En septembre 2022, la Haute Cour danoise avait validé, dans un jugement définitif, l’expulsion de Zana Sharafane, coupable d’infractions liées au trafic de drogue et condamné à deux ans et demi de prison. Cette expulsion était assortie d’une interdiction temporaire de retour sur le sol danois d’une durée de six ans. Quatre mois plus tard, le 28 janvier 2023, Zana Sharafane, mécontent de se voir expulser du Danemark pendant six ans, dépose un recours auprès de la CEDH invoquant le respect de sa vie privée et familiale, alors même qu’il n’a ni conjoint, ni enfant au Danemark. Dans leur arrêt, les magistrats européens ont, encore une fois, donné raison à l’étranger délinquant…
Une garantie de retour
« La CEDH indique clairement que le droit européen interdit dorénavant d’expulser des délinquants étrangers sans s’assurer au préalable que ceux-ci pourront revenir en Europe après quelques années », s'alarme auprès de BV Nicolas Bauer, chercheur associé au Centre européen pour le droit et la justice (ECLJ), un organisme qui est intervenu dans ce dossier pour défendre le droit des Etats à « déterminer souverainement si un étranger peut séjourner sur leur sol ». En effet, ce 12 novembre, dans son arrêt Zana Sharafane contre Danemark, la Cour a d’abord rappelé que toutes les expulsions - y compris les expulsions visant des étrangers délinquants - devaient être circonscrites dans le temps. Mais les magistrats ne se sont pas arrêtés là. Ils ont, en outre, considéré que cet étranger expulsé, quand bien même celui-ci aurait été condamné, doit bénéficier de garanties de pouvoir retourner au Danemark une fois le délai de son interdiction de territoire expiré.
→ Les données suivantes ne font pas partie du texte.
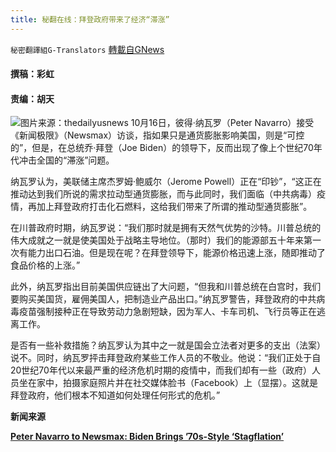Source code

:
```yaml
---
title: 秘翻在线：拜登政府带来了经济“滞涨”
---
```

`秘密翻譯組G-Translators` [轉載自GNews](https://gnews.org/zh-hans/1599150/)

#### 撰稿：彩虹       

#### 责编：胡天
![](https://assets.gnews.org/wp-content/uploads/2021/10/16344544621.png)图片来源：thedailyusnews
10月16日，彼得·纳瓦罗（Peter Navarro）接受《新闻极限》（Newsmax）访谈，指如果只是通货膨胀影响美国，则是“可控的”，但是，在总统乔·拜登（Joe Biden）的领导下，反而出现了像上个世纪70年代冲击全国的“滞涨”问题。

纳瓦罗认为，美联储主席杰罗姆·鲍威尔（Jerome Powell）正在“印钞”，“这正在推动达到我们所说的需求拉动型通货膨胀，而与此同时，我们面临（中共病毒）疫情，再加上拜登政府打击化石燃料，这给我们带来了所谓的推动型通货膨胀”。

在川普政府时期，纳瓦罗说：“我们那时就是拥有天然气优势的沙特。川普总统的伟大成就之一就是使美国处于战略主导地位。（那时）我们的能源部五十年来第一次有能力出口石油。但是现在呢？在拜登领导下，能源价格迅速上涨，随即推动了食品价格的上涨。”

此外，纳瓦罗指出目前美国供应链出了大问题，“但我和川普总统在白宫时，我们要购买美国货，雇佣美国人，把制造业产品出口。”纳瓦罗警告，拜登政府的中共病毒疫苗强制接种正在导致劳动力急剧短缺，因为军人、卡车司机、飞行员等正在逃离工作。

是否有一些补救措施？纳瓦罗认为其中之一就是国会立法者对更多的支出（法案）说不。同时，纳瓦罗抨击拜登政府某些工作人员的不敬业。他说：“我们正处于自20世纪70年代以来最严重的经济危机时期的疫情中，而我们却有一些（政府）人员坐在家中，拍摄家庭照片并在社交媒体脸书（Facebook）上（显摆）。这就是拜登政府，他们根本不知道如何处理任何形式的危机。”

**新闻来源**

[**Peter Navarro to Newsmax: Biden Brings ’70s-Style ‘Stagflation’**](https://www.newsmax.com/newsmax-tv/peter-navarro-inflation-economy-stagflation/2021/10/16/id/1040789/)
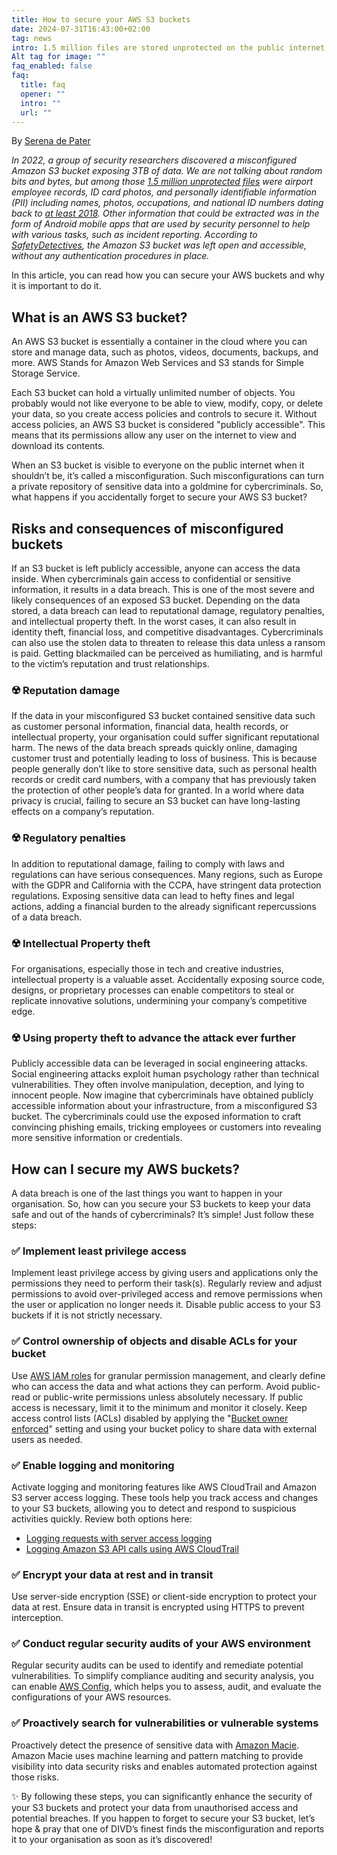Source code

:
 ```yaml
---
title: How to secure your AWS S3 buckets
date: 2024-07-31T16:43:00+02:00
tag: news
intro: 1.5 million files are stored unprotected on the public internet, does this still happen? Unfortunately, yes, it still happens. Despite our familiarity with security policies, controls, and best practices. In this article, you can read how you can secure your AWS S3 buckets and why it is important to do it.
Alt tag for image: ""
faq_enabled: false
faq:
  title: faq
  opener: ""
  intro: ""
  url: ""
---
```

By [Serena de Pater](https://www.divd.nl/who-we-are/team/people/serena-de-pater/)

*In 2022, a group of security researchers discovered a misconfigured Amazon S3 bucket exposing 3TB of data. We are not talking about random bits and bytes, but among those [1.5 million unprotected files](https://www.skyhighsecurity.com/about/resources/intelligence-digest/unsecured-servers-can-put-lives-at-stake.html?eid=evpxmdrt&smcid=lnp&utm_source=linkedin&utm_medium=paidsocial&utm_campaign=skyhighsecuritybrandlaunch_jp&utm_content=plane&utm_term=q4_2022) were airport employee records, ID card photos, and personally identifiable information (PII) including names, photos, occupations, and national ID numbers dating back to [at least 2018](https://www.safetydetectives.com/news/securitas-leak-report/). Other information that could be extracted was in the form of Android mobile apps that are used by security personnel to help with various tasks, such as incident reporting. According to [SafetyDetectives](https://www.safetydetectives.com/news/securitas-leak-report/), the Amazon S3 bucket was left open and accessible, without any authentication procedures in place.*

In this article, you can read how you can secure your AWS buckets and why it is important to do it.

## What is an AWS S3 bucket?

An AWS S3 bucket is essentially a container in the cloud where you can store and manage data, such as photos, videos, documents, backups, and more. AWS Stands for Amazon Web Services and S3 stands for Simple Storage Service.

Each S3 bucket can hold a virtually unlimited number of objects. You probably would not like everyone to be able to view, modify, copy, or delete your data, so you create access policies and controls to secure it. Without access policies, an AWS S3 bucket is considered "publicly accessible". This means that its permissions allow any user on the internet to view and download its contents.

When an S3 bucket is visible to everyone on the public internet when it shouldn’t be, it’s called a misconfiguration. Such misconfigurations can turn a private repository of sensitive data into a goldmine for cybercriminals. So, what happens if you accidentally forget to secure your AWS S3 bucket?

## Risks and consequences of misconfigured buckets

If an S3 bucket is left publicly accessible, anyone can access the data inside. When cybercriminals gain access to confidential or sensitive information, it results in a data breach. This is one of the most severe and likely consequences of an exposed S3 bucket. Depending on the data stored, a data breach can lead to reputational damage, regulatory penalties, and intellectual property theft. In the worst cases, it can also result in identity theft, financial loss, and competitive disadvantages. Cybercriminals can also use the stolen data to threaten to release this data unless a ransom is paid. Getting blackmailed can be perceived as humiliating, and is harmful to the victim’s reputation and trust relationships.

### ☢️ Reputation damage

If the data in your misconfigured S3 bucket contained sensitive data such as customer personal information, financial data, health records, or intellectual property, your organisation could suffer significant reputational harm. The news of the data breach spreads quickly online, damaging customer trust and potentially leading to loss of business. This is because people generally don’t like to store sensitive data, such as personal health records or credit card numbers, with a company that has previously taken the protection of other people’s data for granted. In a world where data privacy is crucial, failing to secure an S3 bucket can have long-lasting effects on a company’s reputation.

### ☢️ Regulatory penalties

In addition to reputational damage, failing to comply with laws and regulations can have serious consequences. Many regions, such as Europe with the GDPR and California with the CCPA, have stringent data protection regulations. Exposing sensitive data can lead to hefty fines and legal actions, adding a financial burden to the already significant repercussions of a data breach.

### ☢️ Intellectual Property theft

For organisations, especially those in tech and creative industries, intellectual property is a valuable asset. Accidentally exposing source code, designs, or proprietary processes can enable competitors to steal or replicate innovative solutions, undermining your company’s competitive edge.

### ☢️ Using property theft to advance the attack ever further

Publicly accessible data can be leveraged in social engineering attacks. Social engineering attacks exploit human psychology rather than technical vulnerabilities. They often involve manipulation, deception, and lying to innocent people. Now imagine that cybercriminals have obtained publicly accessible information about your infrastructure, from a misconfigured S3 bucket. The cybercriminals could use the exposed information to craft convincing phishing emails, tricking employees or customers into revealing more sensitive information or credentials.

## How can I secure my AWS buckets?

A data breach is one of the last things you want to happen in your organisation. So, how can you secure your S3 buckets to keep your data safe and out of the hands of cybercriminals? It’s simple! Just follow these steps:

### ✅ Implement least privilege access

Implement least privilege access by giving users and applications only the permissions they need to perform their task(s). Regularly review and adjust permissions to avoid over-privileged access and remove permissions when the user or application no longer needs it. Disable public access to your S3 buckets if it is not strictly necessary.

### ✅ Control ownership of objects and disable ACLs for your bucket 

Use [AWS IAM roles](https://docs.aws.amazon.com/IAM/latest/UserGuide/id_roles.html) for granular permission management, and clearly define who can access the data and what actions they can perform. Avoid public-read or public-write permissions unless absolutely necessary. If public access is necessary, limit it to the minimum and monitor it closely. Keep access control lists (ACLs) disabled by applying the "[Bucket owner enforced](https://docs.aws.amazon.com/AmazonS3/latest/userguide/about-object-ownership.html)" setting and using your bucket policy to share data with external users as needed.

### ✅ Enable logging and monitoring

Activate logging and monitoring features like AWS CloudTrail and Amazon S3 server access logging. These tools help you track access and changes to your S3 buckets, allowing you to detect and respond to suspicious activities quickly. Review both options here:

- [Logging requests with server access logging](https://docs.aws.amazon.com/AmazonS3/latest/userguide/ServerLogs.html)
- [Logging Amazon S3 API calls using AWS CloudTrail](https://docs.aws.amazon.com/AmazonS3/latest/userguide/cloudtrail-logging.html)

### ✅ Encrypt your data at rest and in transit

Use server-side encryption (SSE) or client-side encryption to protect your data at rest. Ensure data in transit is encrypted using HTTPS to prevent interception.

### ✅ Conduct regular security audits of your AWS environment

Regular security audits can be used to identify and remediate potential vulnerabilities. To simplify compliance auditing and security analysis, you can enable [AWS Config](https://docs.aws.amazon.com/config/latest/developerguide/gs-console.html), which helps you to assess, audit, and evaluate the configurations of your AWS resources.

### ✅ Proactively search for vulnerabilities or vulnerable systems

Proactively detect the presence of sensitive data with [Amazon Macie](https://docs.aws.amazon.com/macie/latest/user/what-is-macie.html). Amazon Macie uses machine learning and pattern matching to provide visibility into data security risks and enables automated protection against those risks.

✨ By following these steps, you can significantly enhance the security of your S3 buckets and protect your data from unauthorised access and potential breaches. If you happen to forget to secure your S3 bucket, let’s hope & pray that one of DIVD’s finest finds the misconfiguration and reports it to your organisation as soon as it’s discovered!
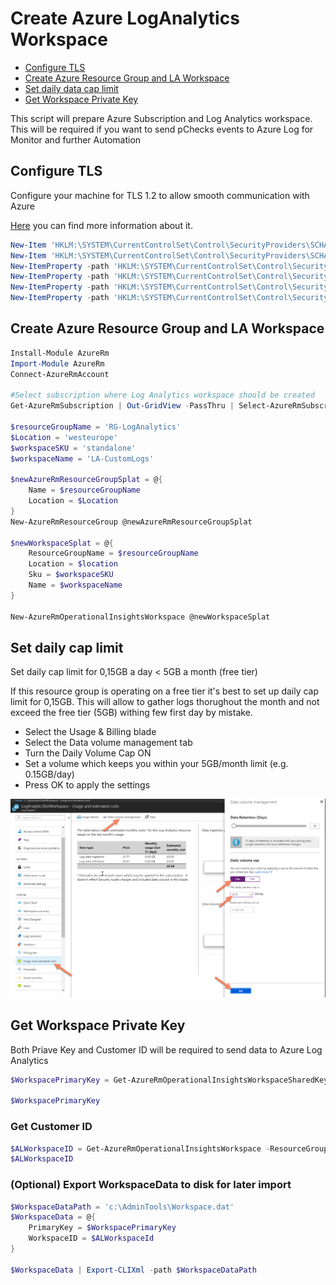 # Create Azure LogAnalytics Workspace

<!-- TOC -->
- [Configure TLS](#Configure-TLS)
- [Create Azure Resource Group and LA Workspace](#Create-Azure-Resource-Group-and-LA-Workspace)
- [Set daily data cap limit](#Set-daily-cap-limit)
- [Get Workspace Private Key](#Get-Workspace-Private-Key)
<!-- /TOC -->

This script will prepare Azure Subscription and Log Analytics workspace. This will be required if you want to send pChecks events to Azure Log for Monitor and further Automation

## Configure TLS

Configure your machine for TLS 1.2 to allow smooth communication with Azure

[Here](https://docs.microsoft.com/en-us/azure/azure-monitor/platform/agent-windows) you can find more information about it.

```powershell
New-Item 'HKLM:\SYSTEM\CurrentControlSet\Control\SecurityProviders\SCHANNEL\Protocols\TLS 1.2\Server' -Force
New-Item 'HKLM:\SYSTEM\CurrentControlSet\Control\SecurityProviders\SCHANNEL\Protocols\TLS 1.2\Client' -Force
New-ItemProperty -path 'HKLM:\SYSTEM\CurrentControlSet\Control\SecurityProviders\SCHANNEL\Protocols\TLS 1.2\Server' -name 'Enabled' -value '0xffffffff' –PropertyType DWORD
New-ItemProperty -path 'HKLM:\SYSTEM\CurrentControlSet\Control\SecurityProviders\SCHANNEL\Protocols\TLS 1.2\Server' -name 'DisabledByDefault' -value 0 –PropertyType DWORD
New-ItemProperty -path 'HKLM:\SYSTEM\CurrentControlSet\Control\SecurityProviders\SCHANNEL\Protocols\TLS 1.2\Client' -name 'Enabled' -value 1 –PropertyType DWORD
New-ItemProperty -path 'HKLM:\SYSTEM\CurrentControlSet\Control\SecurityProviders\SCHANNEL\Protocols\TLS 1.2\Client' -name 'DisabledByDefault' -value 0 –PropertyType DWORD
```

## Create Azure Resource Group and LA Workspace

```powershell
Install-Module AzureRm
Import-Module AzureRm
Connect-AzureRmAccount

#Select subscription where Log Analytics workspace should be created
Get-AzureRmSubscription | Out-GridView -PassThru | Select-AzureRmSubscription

$resourceGroupName = 'RG-LogAnalytics'
$Location = 'westeurope'
$workspaceSKU = 'standalone'
$workspaceName = 'LA-CustomLogs'

$newAzureRmResourceGroupSplat = @{
    Name = $resourceGroupName
    Location = $Location
}
New-AzureRmResourceGroup @newAzureRmResourceGroupSplat

$newWorkspaceSplat = @{
    ResourceGroupName = $resourceGroupName
    Location = $location
    Sku = $workspaceSKU
    Name = $workspaceName
}

New-AzureRmOperationalInsightsWorkspace @newWorkspaceSplat
```

## Set daily cap limit

Set daily cap limit for 0,15GB a day < 5GB a month (free tier)

If this resource group is operating on a free tier it's best to set up daily cap limit for 0,15GB. This will allow to gather logs thorughout the month and not exceed the free tier (5GB) withing few first day by mistake.

- Select the Usage & Billing blade
- Select the Data volume management tab
- Turn the Daily Volume Cap ON
- Set a volume which keeps you within your 5GB/month limit (e.g. 0.15GB/day)
- Press OK to apply the settings

![AL daily CAP](Images/SetDailyCap.png)

## Get Workspace Private Key

Both Priave Key and Customer ID will be required to send data to Azure Log Analytics

```powershell
$WorkspacePrimaryKey = Get-AzureRmOperationalInsightsWorkspaceSharedKeys -ResourceGroupName $resourceGroupName -Name $workspaceName | Select-Object -ExpandProperty PrimarySharedKey

$WorkspacePrimaryKey
```

### Get Customer ID

```powershell
$ALWorkspaceID = Get-AzureRmOperationalInsightsWorkspace -ResourceGroupName $resourceGroupName -Name $workspaceName | Select-Object -ExpandProperty CustomerId | Select-Object -ExpandProperty Guid
$ALWorkspaceID
```

### (Optional) Export WorkspaceData to disk for later import

```powershell
$WorkspaceDataPath = 'c:\AdminTools\Workspace.dat'
$WorkspaceData = @{
    PrimaryKey = $WorkspacePrimaryKey
    WorkspaceID = $ALWorkspaceId
}

$WorkspaceData | Export-CLIXml -path $WorkspaceDataPath
```
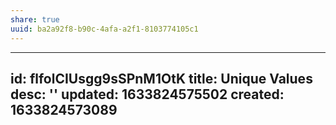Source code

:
 ```yaml
---
share: true
uuid: ba2a92f8-b90c-4afa-a2f1-8103774105c1
---
```

---
id: flfolCIUsgg9sSPnM1OtK
title: Unique Values
desc: ''
updated: 1633824575502
created: 1633824573089
---

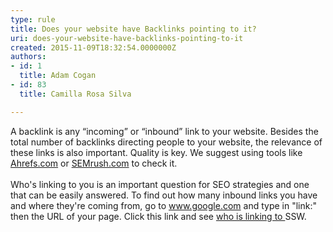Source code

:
 ```yaml
---
type: rule
title: Does your website have Backlinks pointing to it?
uri: does-your-website-have-backlinks-pointing-to-it
created: 2015-11-09T18:32:54.0000000Z
authors:
- id: 1
  title: Adam Cogan
- id: 83
  title: Camilla Rosa Silva

---
```




<span class='intro'> <div>A backlink is any “incoming” or “inbound” link to your website. Besides the total number of backlinks directing people to your website, the relevance of these links is also important. Quality is key. We suggest using tools like <a href="https&#58;//ahrefs.com/">Ahrefs.com</a> or <a href="https&#58;//www.semrush.com/">SEMrush.com</a> to check it.<br></div><div><br></div><div>Who's linking to you is an important question for SEO strategies and one that can be easily answered. To find out how many inbound links you have and where they're coming from, go to <a href="https&#58;//www.google.com/">www.google.com​</a> and type in &quot;link&#58;&quot; then the URL of your page. Click this link and&#160;see <a href="https&#58;//www.google.com/?gfe_rd=cr&amp;ei=rps7VumlEIGC8QfOwKeICA&amp;gws_rd=cr&amp;fg=1#safe=off&amp;q=link&#58;http&#58;//www.ssw.com.au" target="_blank">who is linking to&#160;</a>SSW.<br></div> </span>




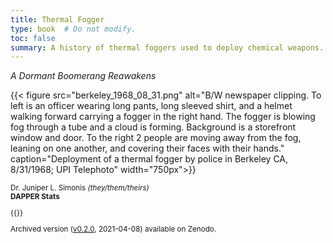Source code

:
 ```yaml
---
title: Thermal Fogger
type: book  # Do not modify.
toc: false
summary: A history of thermal foggers used to deploy chemical weapons.
---
```


_A Dormant Boomerang Reawakens_


{{< figure src="berkeley_1968_08_31.png" alt="B/W newspaper clipping. To left is an officer wearing long pants, long sleeved shirt, and a helmet walking forward carrying a fogger in the right hand. The fogger is blowing fog through a tube and a cloud is forming. Background is a storefront window and door. To the right 2 people are moving away from the fog, leaning on one another, and covering their faces with their hands." caption="Deployment of a thermal fogger by police in Berkeley CA, 8/31/1968; UPI Telephoto" width="750px">}}

<small>

Dr. Juniper L. Simonis *(they/them/theirs)*  
**DAPPER Stats**


{{<cta cta_link = "thermal_fogger.pdf" cta_text = "<i class='fas fa-download'></i> Download the report" >}}

Archived version ([v0.2.0](https://doi.org/10.5281/zenodo.4668002), 2021-04-08) available on Zenodo.

</small>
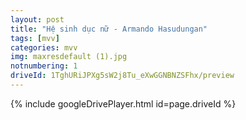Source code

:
 ```yaml
---
layout: post
title: "Hệ sinh dục nữ - Armando Hasudungan"
tags: [mvv]
categories: mvv
img: maxresdefault (1).jpg
notnumbering: 1
driveId: 1TghURiJPXg5sW2j8Tu_eXwGGNBNZSFhx/preview
---
```


{% include googleDrivePlayer.html id=page.driveId %}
Les juges refusent ainsi que Zana Sharafane soit à l’avenir soumis aux règles d’immigration qui incombent à tous les étrangers et, par conséquent, qu'il risque de voir son titre de séjour refusé. Selon eux, le requérant a développé « une vie privée » au Danemark - alors que celui-ci n’a ni femme, ni enfants dans ce pays - et donc qu’à ce titre, il doit pouvoir revenir facilement sur le sol danois au terme du délai de son interdiction de territoire. La Cour se fonde sur l’article 8 de la Convention européenne des droits de l’homme et du citoyen qui garantit le respect du droit à la vie privée et familiale. « Il est fréquent que la CEDH fasse dire tout et n’importe quoi à la Convention européenne des droits de l’homme, commente Nicolas Bauer. […] Dans l’intention des États, l’article 8 était rédigé afin de protéger au niveau européen la vie des personnes et des familles contre les immixtions arbitraires après la Seconde Guerre mondiale. Il n’était pas question pour les États de s’interdire l’expulsion de délinquants étrangers. La CEDH étend l’article 8 bien au-delà de la vie privée. »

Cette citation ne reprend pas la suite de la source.